Women who are currently receiving treatment on the newly renovated women's recovery floor meet Mayor Villaraigosa and tell him stories about their recovery and their personal relationships with the Dream Center.

Ashley Myers-Turner/KPCC

Los Angeles, Calif., Mayor Antonio Villaraigosa and Pastor Matthew Barnett tour the Dream Center in Echo Park on April 4, 2012.

Ashley Myers-Turner/KPCC

The center is adding 500 new beds in order to serve a larger community of foster youth age 18-25 that age out of the foster care system.

Ashley Myers-Turner/KPCC

The city has long provided funding to the Dream Center, allowing it to renovate its offices and build an additional educational floor.


Echo Park's Dream Center showed off its recently upgraded facilities to the mayor and press Wednesday. The center has been providing services to the area's homeless, mentally ill and substance abusers for nearly two decades.

Mayor Villaraigosa met with the center's head, Pastor Matthew Barnett, for a tour of the center.

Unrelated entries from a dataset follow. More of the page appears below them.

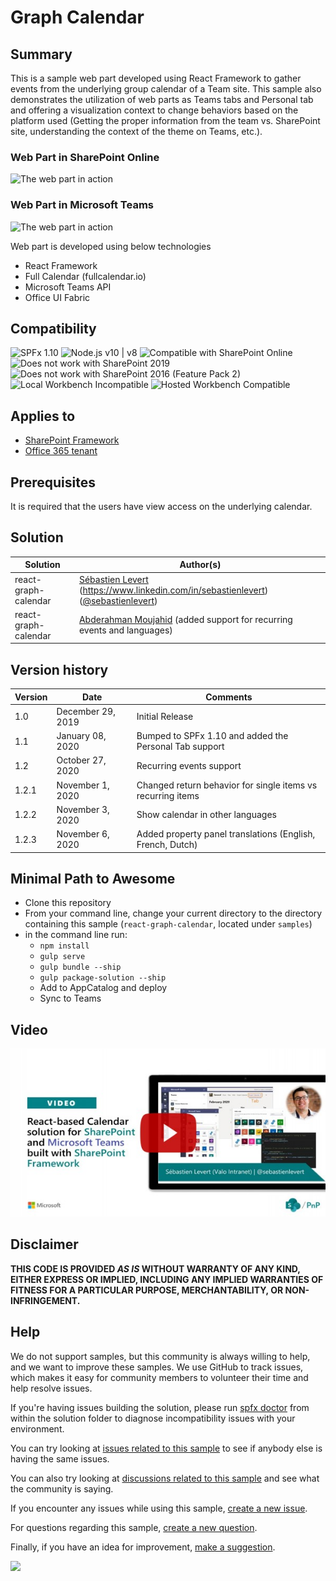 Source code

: # Graph Calendar

## Summary
This is a sample web part developed using React Framework to gather events from the underlying group calendar of a Team site. This sample also demonstrates the utilization of web parts as Teams tabs and Personal tab and offering a visualization context to change behaviors based on the platform used (Getting the proper information from the team vs. SharePoint site, understanding the context of the theme on Teams, etc.).

### Web Part in SharePoint Online
![The web part in action](./assets/react-graph-calendar-spo.gif)

### Web Part in Microsoft Teams
![The web part in action](./assets/react-graph-calendar-teams.gif)

Web part is developed using below technologies 
* React Framework
* Full Calendar (fullcalendar.io)
* Microsoft Teams API
* Office UI Fabric


## Compatibility

![SPFx 1.10](https://img.shields.io/badge/SPFx-1.10.0-green.svg) 
![Node.js v10 | v8](https://img.shields.io/badge/Node.js-v10%20%7C%20v8-green.svg) 
![Compatible with SharePoint Online](https://img.shields.io/badge/SharePoint%20Online-Compatible-green.svg)
![Does not work with SharePoint 2019](https://img.shields.io/badge/SharePoint%20Server%202019-Incompatible-red.svg "SharePoint Server 2019 requires SPFx 1.4.1 or lower")
![Does not work with SharePoint 2016 (Feature Pack 2)](https://img.shields.io/badge/SharePoint%20Server%202016%20(Feature%20Pack%202)-Incompatible-red.svg "SharePoint Server 2016 Feature Pack 2 requires SPFx 1.1")
![Local Workbench Incompatible](https://img.shields.io/badge/Local%20Workbench-Incompatible-red.svg "Requires access to Microsoft Graph")
![Hosted Workbench Compatible](https://img.shields.io/badge/Hosted%20Workbench-Compatible-green.svg)

## Applies to

* [SharePoint Framework](https://docs.microsoft.com/sharepoint/dev/spfx/sharepoint-framework-overview)
* [Office 365 tenant](https://docs.microsoft.com/sharepoint/dev/spfx/set-up-your-development-environment)

## Prerequisites
 
It is required that the users have view access on the underlying calendar.

## Solution

Solution|Author(s)
--------|---------
react-graph-calendar | [Sébastien Levert](https://github.com/sebastienlevert) (https://www.linkedin.com/in/sebastienlevert) ([@sebastienlevert](https://twitter.com/sebastienlevert))
react-graph-calendar | [Abderahman Moujahid](https://github.com/Abderahman88) (added support for recurring events and languages)

## Version history

Version|Date|Comments
-------|----|--------
1.0 |December 29, 2019 | Initial Release
1.1 |January 08, 2020 | Bumped to SPFx 1.10 and added the Personal Tab support
1.2 |October 27, 2020 | Recurring events support
1.2.1|November 1, 2020 | Changed return behavior for single items vs recurring items
1.2.2|November 3, 2020 | Show calendar in other languages
1.2.3|November 6, 2020 | Added property panel translations (English, French, Dutch)


## Minimal Path to Awesome

- Clone this repository
- From your command line, change your current directory to the directory containing this sample (`react-graph-calendar`, located under `samples`)
- in the command line run:
  - `npm install`
  - `gulp serve`
  - `gulp bundle --ship`
  - `gulp package-solution --ship`
  - Add to AppCatalog and deploy
  - Sync to Teams


## Video

[![React based Calendar solution for SharePoint and Microsoft Teams built with SPFx](./assets/video-thumbnail.jpg)](https://www.youtube.com/watch?v=1R1Ed3rdwts "React based Calendar solution for SharePoint and Microsoft Teams built with SPFx")

## Disclaimer

**THIS CODE IS PROVIDED *AS IS* WITHOUT WARRANTY OF ANY KIND, EITHER EXPRESS OR IMPLIED, INCLUDING ANY IMPLIED WARRANTIES OF FITNESS FOR A PARTICULAR PURPOSE, MERCHANTABILITY, OR NON-INFRINGEMENT.**

## Help

We do not support samples, but this community is always willing to help, and we want to improve these samples. We use GitHub to track issues, which makes it easy for  community members to volunteer their time and help resolve issues.

If you're having issues building the solution, please run [spfx doctor](https://pnp.github.io/cli-microsoft365/cmd/spfx/spfx-doctor/) from within the solution folder to diagnose incompatibility issues with your environment.

You can try looking at [issues related to this sample](https://github.com/pnp/sp-dev-fx-webparts/issues?q=label%3Areact-graph-calendar) to see if anybody else is having the same issues.

You can also try looking at [discussions related to this sample](https://github.com/pnp/sp-dev-fx-webparts/discussions?discussions_q=label%3Areact-graph-calendar) and see what the community is saying.

If you encounter any issues while using this sample, [create a new issue](https://github.com/pnp/sp-dev-fx-webparts/issues/new?assignees=&labels=Needs%3A+Triage+%3Amag%3A%2Ctype%3Abug-suspected&template=bug-report.yml&sample=react-graph-calendar&authors=@Abderahman88%20@sebastienlevert&title=react-graph-calendar%20-%20).

For questions regarding this sample, [create a new question](https://github.com/pnp/sp-dev-fx-webparts/issues/new?assignees=&labels=Needs%3A+Triage+%3Amag%3A%2Ctype%3Abug-suspected&template=question.yml&sample=react-graph-calendar&authors=@Abderahman88%20@sebastienlevert&title=react-graph-calendar%20-%20).

Finally, if you have an idea for improvement, [make a suggestion](https://github.com/pnp/sp-dev-fx-webparts/issues/new?assignees=&labels=Needs%3A+Triage+%3Amag%3A%2Ctype%3Abug-suspected&template=suggestion.yml&sample=react-graph-calendar&authors=@Abderahman88%20@sebastienlevert&title=react-graph-calendar%20-%20).


<img src="https://telemetry.sharepointpnp.com/sp-dev-fx-webparts/samples/react-graph-calendar" />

"I choose to look at this not from the monetary savings, but from the savings of lives," said Villaraigosa. "I see talent here, I see great futures here."

The city has long channeled funding to the center, allowing it to renovate its offices and build an additional "educational floor," designed for those residents and visitors completing a GED or participating in an Alcoholics Anonymous program.

Dream Center staff said they hope the additions will allow them to better serve foster youth who have aged out of the city adoption system, as well as single mothers struggling to hold down jobs.

“I’ve been here for three years now," said Amber, one of the center's third-floor residents. "I found this actually on the internet and came here and saw the pictures," she said. "I saw happiness in people. I saw something that I never had and that I really longed for and I just didn’t know how to get it."

Staff said they hope the renovations will allow them to assist an additional 400-500 people, on top of the 700 they currently serve.

"My dad was a pastor as well," said Barnett, discussing his vision for the center. "We both came [to Los Angeles] thinking that we were going to build a traditional church and speak on Sundays. And we came here and we just felt that we didn’t want to be great pastors. We just wanted to be city janitors, walking into city streets and picking up broken pieces."